Items listed in a dataset
- Opening Delimiter -

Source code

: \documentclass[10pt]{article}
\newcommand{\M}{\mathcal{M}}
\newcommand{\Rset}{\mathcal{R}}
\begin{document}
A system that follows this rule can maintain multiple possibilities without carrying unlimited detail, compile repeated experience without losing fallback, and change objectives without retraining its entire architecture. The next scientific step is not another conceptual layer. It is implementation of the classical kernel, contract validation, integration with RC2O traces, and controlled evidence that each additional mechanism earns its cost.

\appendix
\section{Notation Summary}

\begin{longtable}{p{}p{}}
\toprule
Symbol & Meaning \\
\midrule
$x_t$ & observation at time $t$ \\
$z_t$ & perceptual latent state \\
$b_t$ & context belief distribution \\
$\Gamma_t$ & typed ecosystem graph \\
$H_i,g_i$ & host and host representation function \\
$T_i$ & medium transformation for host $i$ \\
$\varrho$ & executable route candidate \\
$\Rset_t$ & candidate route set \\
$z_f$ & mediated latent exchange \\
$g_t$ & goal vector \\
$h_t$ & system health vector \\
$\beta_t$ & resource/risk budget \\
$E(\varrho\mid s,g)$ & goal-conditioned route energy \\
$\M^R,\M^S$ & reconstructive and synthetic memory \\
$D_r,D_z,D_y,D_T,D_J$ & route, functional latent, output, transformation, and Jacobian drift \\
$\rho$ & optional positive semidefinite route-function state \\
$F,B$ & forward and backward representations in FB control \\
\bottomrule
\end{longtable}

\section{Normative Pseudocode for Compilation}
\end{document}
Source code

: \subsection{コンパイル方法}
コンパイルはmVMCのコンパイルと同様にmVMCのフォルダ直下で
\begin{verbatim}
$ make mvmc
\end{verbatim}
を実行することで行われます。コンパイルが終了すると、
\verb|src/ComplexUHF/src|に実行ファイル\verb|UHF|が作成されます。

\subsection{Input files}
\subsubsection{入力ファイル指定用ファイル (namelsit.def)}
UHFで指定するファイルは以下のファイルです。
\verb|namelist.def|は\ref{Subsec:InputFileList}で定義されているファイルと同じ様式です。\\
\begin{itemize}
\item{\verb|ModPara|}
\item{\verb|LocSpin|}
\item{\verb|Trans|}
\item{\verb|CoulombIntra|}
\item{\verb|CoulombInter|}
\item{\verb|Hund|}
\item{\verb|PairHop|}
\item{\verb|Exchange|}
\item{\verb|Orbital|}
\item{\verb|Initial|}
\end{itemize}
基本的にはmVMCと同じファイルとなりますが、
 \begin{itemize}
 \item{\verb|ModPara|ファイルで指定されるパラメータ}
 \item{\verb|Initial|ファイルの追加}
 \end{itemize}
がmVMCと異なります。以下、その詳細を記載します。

- Closing Delimiter -

▶ Task
Set the lines down exactly as they stand, beginning at the one that contains "route energy \\" and stopping after the last line of the entries above.

▶ Response to this exercise
$E(\varrho\mid s,g)$ & goal-conditioned route energy \\
$\M^R,\M^S$ & reconstructive and synthetic memory \\
$D_r,D_z,D_y,D_T,D_J$ & route, functional latent, output, transformation, and Jacobian drift \\
$\rho$ & optional positive semidefinite route-function state \\
$F,B$ & forward and backward representations in FB control \\
\bottomrule
\end{longtable}

\section{Normative Pseudocode for Compilation}
\end{document}
Source code

: \subsection{コンパイル方法}
コンパイルはmVMCのコンパイルと同様にmVMCのフォルダ直下で
\begin{verbatim}
$ make mvmc
\end{verbatim}
を実行することで行われます。コンパイルが終了すると、
\verb|src/ComplexUHF/src|に実行ファイル\verb|UHF|が作成されます。

\subsection{Input files}
\subsubsection{入力ファイル指定用ファイル (namelsit.def)}
UHFで指定するファイルは以下のファイルです。
\verb|namelist.def|は\ref{Subsec:InputFileList}で定義されているファイルと同じ様式です。\\
\begin{itemize}
\item{\verb|ModPara|}
\item{\verb|LocSpin|}
\item{\verb|Trans|}
\item{\verb|CoulombIntra|}
\item{\verb|CoulombInter|}
\item{\verb|Hund|}
\item{\verb|PairHop|}
\item{\verb|Exchange|}
\item{\verb|Orbital|}
\item{\verb|Initial|}
\end{itemize}
基本的にはmVMCと同じファイルとなりますが、
 \begin{itemize}
 \item{\verb|ModPara|ファイルで指定されるパラメータ}
 \item{\verb|Initial|ファイルの追加}
 \end{itemize}
がmVMCと異なります。以下、その詳細を記載します。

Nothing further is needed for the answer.